» Try it:
Exactly how many lines of the data below include the string "Display"? State the number and nothing more.

--- START ---

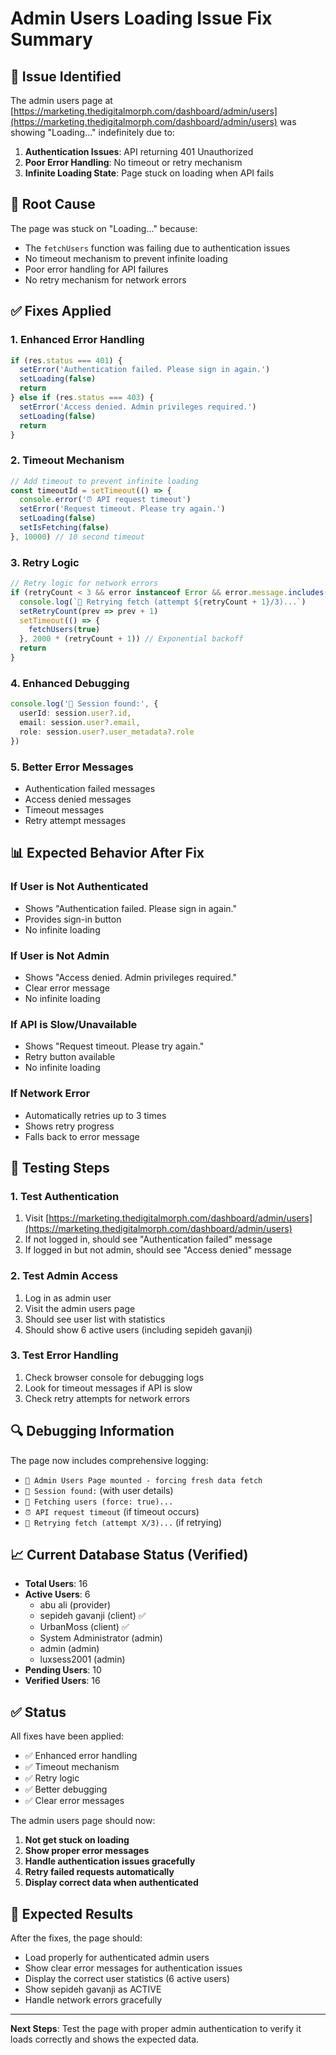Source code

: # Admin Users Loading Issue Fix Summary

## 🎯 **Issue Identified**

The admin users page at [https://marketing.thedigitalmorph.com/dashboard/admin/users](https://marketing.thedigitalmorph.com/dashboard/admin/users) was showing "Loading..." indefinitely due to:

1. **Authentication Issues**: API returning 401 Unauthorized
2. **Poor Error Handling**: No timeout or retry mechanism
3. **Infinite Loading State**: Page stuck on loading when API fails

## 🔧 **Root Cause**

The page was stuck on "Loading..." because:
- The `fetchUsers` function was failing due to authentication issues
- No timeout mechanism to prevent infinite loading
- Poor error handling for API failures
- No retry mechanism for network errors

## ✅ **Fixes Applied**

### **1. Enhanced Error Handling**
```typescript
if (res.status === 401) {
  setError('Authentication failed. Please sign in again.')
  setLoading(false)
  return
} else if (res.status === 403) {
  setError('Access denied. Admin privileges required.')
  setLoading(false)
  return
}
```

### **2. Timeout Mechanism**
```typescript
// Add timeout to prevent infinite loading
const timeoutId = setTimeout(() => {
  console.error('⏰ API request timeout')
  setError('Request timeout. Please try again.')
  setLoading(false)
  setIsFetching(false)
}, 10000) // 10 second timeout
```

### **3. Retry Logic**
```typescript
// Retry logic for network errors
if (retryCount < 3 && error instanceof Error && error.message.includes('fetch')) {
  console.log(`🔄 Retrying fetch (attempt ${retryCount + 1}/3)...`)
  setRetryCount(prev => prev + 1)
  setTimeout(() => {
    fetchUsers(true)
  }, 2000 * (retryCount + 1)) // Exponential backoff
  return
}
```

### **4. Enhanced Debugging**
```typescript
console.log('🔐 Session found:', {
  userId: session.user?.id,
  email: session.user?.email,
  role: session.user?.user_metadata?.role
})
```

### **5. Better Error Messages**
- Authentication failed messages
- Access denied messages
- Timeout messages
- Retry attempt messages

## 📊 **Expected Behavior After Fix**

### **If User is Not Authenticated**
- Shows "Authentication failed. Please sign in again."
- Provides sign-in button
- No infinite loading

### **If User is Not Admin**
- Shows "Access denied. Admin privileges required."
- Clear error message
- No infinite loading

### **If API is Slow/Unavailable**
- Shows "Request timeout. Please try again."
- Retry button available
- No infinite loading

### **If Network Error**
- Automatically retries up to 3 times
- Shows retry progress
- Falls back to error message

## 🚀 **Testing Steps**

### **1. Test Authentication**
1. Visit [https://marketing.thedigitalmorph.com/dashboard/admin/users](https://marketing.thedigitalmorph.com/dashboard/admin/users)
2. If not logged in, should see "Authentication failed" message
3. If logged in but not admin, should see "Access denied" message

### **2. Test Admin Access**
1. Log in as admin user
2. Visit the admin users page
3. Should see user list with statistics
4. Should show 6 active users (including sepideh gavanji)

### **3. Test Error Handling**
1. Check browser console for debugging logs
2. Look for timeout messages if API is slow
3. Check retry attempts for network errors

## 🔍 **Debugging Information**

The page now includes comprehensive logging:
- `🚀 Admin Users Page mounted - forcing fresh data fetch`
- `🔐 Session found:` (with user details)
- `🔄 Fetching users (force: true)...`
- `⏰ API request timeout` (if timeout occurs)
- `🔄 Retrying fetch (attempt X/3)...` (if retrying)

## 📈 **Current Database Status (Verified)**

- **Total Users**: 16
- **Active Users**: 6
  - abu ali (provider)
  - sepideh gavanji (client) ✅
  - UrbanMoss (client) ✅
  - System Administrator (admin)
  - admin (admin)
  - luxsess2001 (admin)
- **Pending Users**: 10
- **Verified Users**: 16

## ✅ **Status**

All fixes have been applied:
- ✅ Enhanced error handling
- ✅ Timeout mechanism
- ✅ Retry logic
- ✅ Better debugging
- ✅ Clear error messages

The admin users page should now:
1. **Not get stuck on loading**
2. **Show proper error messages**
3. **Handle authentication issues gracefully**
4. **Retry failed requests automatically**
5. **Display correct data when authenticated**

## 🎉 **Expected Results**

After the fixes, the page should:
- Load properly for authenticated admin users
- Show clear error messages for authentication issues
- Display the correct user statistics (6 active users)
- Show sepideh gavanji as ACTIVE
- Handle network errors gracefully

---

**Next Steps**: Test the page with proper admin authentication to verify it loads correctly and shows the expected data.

--- END ---
--- START ---

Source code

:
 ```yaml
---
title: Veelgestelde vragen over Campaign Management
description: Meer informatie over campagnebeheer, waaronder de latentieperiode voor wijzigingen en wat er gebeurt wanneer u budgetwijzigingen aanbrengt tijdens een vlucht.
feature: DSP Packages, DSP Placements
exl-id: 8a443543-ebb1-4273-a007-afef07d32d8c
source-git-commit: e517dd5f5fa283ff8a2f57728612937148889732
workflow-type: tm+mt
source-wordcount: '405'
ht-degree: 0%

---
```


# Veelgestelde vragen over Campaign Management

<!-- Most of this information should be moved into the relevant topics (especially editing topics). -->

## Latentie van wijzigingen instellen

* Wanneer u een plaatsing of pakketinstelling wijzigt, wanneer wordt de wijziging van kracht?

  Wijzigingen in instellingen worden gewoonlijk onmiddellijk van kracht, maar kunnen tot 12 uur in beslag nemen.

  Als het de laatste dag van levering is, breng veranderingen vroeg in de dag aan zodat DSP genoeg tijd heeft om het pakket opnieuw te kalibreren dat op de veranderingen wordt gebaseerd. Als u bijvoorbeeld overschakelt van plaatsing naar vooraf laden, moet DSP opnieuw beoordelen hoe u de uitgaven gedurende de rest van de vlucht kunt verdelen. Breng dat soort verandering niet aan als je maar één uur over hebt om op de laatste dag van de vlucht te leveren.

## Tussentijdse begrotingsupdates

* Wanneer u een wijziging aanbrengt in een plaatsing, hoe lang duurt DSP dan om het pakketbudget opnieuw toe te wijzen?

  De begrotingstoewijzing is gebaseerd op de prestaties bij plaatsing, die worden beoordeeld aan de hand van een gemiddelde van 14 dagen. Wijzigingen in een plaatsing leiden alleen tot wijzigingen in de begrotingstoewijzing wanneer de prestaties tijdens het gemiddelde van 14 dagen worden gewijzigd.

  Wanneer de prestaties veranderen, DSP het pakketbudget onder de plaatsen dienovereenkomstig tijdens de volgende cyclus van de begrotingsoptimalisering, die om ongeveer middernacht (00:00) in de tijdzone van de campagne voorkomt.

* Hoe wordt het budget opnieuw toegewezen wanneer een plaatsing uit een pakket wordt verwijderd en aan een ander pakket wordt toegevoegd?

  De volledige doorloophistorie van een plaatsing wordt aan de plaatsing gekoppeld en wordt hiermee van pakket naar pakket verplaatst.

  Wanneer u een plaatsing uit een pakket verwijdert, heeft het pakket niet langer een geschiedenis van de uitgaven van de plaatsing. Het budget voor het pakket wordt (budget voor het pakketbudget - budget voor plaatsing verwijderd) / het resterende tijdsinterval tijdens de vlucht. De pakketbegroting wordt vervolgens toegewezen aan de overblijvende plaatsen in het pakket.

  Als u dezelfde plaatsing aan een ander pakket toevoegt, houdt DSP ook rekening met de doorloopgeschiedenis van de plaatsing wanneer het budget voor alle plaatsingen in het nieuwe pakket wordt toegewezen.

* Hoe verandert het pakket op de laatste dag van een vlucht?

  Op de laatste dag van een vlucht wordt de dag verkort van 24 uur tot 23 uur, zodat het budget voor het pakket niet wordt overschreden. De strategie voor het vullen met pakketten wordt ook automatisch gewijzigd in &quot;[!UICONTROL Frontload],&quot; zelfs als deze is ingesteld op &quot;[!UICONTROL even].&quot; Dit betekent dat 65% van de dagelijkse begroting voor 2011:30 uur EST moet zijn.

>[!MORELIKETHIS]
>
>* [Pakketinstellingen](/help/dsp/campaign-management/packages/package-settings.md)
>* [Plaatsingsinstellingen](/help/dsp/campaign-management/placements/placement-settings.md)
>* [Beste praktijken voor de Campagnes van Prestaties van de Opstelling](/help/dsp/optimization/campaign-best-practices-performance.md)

--- END ---
--- START ---

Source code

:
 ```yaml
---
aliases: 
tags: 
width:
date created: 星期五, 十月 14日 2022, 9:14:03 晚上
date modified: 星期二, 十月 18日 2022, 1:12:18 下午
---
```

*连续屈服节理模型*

--- END ---

» Task answer:
2